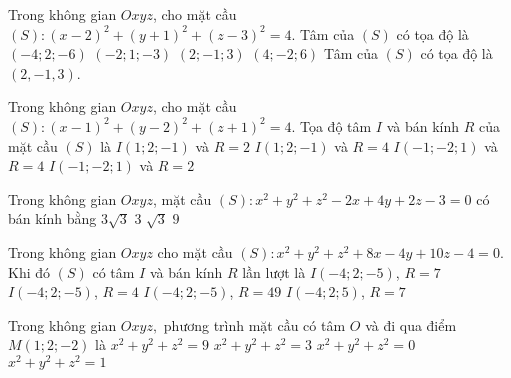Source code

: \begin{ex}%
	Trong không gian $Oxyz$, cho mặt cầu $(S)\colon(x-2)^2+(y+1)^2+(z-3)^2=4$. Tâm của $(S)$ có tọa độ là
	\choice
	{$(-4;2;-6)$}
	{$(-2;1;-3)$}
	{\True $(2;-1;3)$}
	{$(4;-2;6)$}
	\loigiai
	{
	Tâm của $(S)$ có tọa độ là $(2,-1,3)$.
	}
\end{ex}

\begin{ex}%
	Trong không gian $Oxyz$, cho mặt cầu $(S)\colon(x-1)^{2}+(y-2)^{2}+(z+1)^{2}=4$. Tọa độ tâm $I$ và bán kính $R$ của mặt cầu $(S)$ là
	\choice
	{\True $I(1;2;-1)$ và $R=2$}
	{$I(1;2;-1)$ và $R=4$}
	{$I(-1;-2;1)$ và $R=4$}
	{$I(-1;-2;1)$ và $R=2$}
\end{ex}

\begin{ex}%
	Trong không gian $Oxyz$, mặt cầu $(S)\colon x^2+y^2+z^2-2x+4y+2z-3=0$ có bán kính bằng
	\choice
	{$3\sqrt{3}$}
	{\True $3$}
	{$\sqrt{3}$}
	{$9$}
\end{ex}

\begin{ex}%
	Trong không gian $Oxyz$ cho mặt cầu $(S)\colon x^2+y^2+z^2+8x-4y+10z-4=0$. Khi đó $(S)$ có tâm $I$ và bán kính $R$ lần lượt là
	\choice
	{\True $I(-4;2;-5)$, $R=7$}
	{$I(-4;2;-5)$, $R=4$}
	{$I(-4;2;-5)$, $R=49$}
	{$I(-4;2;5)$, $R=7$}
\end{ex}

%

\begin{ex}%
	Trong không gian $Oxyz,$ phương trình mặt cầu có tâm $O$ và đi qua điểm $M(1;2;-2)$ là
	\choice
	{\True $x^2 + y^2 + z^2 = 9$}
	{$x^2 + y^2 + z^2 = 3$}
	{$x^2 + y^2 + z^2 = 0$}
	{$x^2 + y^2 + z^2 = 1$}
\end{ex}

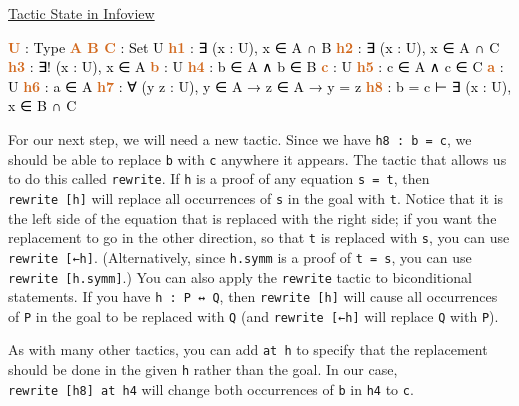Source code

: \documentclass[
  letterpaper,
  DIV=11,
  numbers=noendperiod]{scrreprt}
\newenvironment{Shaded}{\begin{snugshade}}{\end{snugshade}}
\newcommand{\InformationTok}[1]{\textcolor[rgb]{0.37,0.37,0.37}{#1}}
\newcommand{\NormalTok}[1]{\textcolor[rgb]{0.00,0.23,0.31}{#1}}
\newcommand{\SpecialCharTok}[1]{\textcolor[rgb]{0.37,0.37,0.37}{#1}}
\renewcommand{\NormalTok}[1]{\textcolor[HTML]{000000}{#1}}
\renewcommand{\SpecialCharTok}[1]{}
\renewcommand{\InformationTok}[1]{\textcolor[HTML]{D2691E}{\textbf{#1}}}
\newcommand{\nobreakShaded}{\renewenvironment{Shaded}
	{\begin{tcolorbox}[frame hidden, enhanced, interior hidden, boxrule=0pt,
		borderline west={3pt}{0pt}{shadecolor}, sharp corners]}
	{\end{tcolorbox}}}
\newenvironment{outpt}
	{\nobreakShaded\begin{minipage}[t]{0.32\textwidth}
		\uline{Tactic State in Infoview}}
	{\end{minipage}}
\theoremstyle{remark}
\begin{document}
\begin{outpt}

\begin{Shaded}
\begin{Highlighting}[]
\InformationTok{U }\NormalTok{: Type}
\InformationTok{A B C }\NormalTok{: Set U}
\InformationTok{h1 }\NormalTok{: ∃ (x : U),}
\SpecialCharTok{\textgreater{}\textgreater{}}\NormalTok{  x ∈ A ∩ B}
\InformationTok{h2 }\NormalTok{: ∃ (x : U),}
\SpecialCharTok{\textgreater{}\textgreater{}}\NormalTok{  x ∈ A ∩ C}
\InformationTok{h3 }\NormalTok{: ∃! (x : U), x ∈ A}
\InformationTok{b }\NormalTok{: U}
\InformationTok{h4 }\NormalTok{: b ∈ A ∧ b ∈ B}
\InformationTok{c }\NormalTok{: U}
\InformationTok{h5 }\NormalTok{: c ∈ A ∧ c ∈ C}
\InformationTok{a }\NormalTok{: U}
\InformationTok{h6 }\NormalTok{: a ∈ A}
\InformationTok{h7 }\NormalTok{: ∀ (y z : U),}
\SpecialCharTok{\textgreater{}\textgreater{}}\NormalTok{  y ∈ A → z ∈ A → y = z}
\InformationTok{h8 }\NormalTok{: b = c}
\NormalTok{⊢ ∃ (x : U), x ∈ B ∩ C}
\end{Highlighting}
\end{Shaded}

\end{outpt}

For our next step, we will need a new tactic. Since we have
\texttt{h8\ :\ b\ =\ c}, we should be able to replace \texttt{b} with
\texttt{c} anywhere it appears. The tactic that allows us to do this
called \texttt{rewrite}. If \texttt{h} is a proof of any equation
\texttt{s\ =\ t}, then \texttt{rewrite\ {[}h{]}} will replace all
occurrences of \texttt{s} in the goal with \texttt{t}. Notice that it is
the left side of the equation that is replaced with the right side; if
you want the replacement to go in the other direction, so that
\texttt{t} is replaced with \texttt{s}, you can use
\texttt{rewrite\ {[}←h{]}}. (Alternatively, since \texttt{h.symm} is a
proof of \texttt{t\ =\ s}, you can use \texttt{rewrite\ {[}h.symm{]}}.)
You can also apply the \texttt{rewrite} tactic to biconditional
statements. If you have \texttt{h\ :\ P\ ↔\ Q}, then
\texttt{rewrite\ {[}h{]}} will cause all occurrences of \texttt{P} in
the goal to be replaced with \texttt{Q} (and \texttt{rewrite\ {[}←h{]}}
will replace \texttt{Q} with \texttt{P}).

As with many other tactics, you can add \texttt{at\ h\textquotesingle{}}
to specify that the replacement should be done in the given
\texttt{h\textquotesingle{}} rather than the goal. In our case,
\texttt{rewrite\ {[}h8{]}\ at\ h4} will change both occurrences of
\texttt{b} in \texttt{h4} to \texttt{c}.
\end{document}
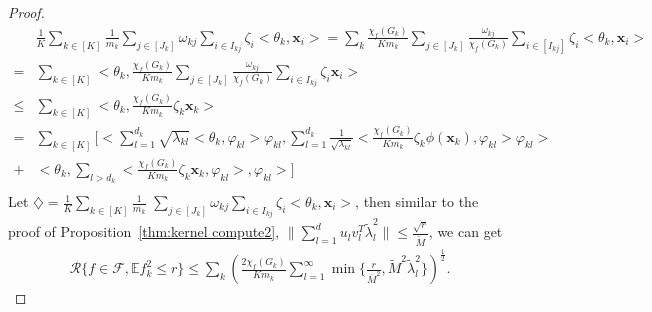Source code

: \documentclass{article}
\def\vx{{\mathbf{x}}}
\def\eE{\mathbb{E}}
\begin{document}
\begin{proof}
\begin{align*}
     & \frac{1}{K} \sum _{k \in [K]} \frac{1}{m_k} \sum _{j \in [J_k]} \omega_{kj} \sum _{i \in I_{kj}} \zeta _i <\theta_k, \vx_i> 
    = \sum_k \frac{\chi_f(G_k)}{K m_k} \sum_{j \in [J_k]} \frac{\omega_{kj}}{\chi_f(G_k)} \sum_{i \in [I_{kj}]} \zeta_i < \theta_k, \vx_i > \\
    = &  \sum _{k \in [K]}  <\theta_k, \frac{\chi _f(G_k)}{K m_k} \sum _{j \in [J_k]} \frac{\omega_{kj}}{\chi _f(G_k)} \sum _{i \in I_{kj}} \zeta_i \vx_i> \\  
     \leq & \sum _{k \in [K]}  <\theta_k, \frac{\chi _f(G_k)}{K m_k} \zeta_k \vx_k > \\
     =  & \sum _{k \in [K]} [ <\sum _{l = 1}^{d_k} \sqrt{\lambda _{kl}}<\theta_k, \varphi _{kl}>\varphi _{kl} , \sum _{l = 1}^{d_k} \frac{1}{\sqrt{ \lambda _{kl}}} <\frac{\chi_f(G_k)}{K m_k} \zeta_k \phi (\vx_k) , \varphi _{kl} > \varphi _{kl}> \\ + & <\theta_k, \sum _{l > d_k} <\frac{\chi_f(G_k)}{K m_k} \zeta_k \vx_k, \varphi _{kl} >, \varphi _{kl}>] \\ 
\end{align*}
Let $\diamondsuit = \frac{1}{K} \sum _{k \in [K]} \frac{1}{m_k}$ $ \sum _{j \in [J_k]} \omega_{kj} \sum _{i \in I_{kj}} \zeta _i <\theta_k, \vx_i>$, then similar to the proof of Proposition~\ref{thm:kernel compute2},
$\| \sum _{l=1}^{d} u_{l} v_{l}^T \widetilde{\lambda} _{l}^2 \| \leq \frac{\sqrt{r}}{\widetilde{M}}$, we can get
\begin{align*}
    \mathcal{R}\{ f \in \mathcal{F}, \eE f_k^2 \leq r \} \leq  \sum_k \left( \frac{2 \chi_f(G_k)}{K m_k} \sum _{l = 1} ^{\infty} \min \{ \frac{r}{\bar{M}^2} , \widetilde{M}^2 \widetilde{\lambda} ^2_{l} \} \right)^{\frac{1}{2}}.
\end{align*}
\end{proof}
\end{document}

TASK TO CARRY OUT: Out of the preceding entries, pull each line that contains the word "renewcommand".

WRITTEN SOLUTION:
\renewcommand{\NormalTok}[1]{\textcolor[HTML]{000000}{#1}}
\renewcommand{\SpecialCharTok}[1]{}
\renewcommand{\InformationTok}[1]{\textcolor[HTML]{D2691E}{\textbf{#1}}}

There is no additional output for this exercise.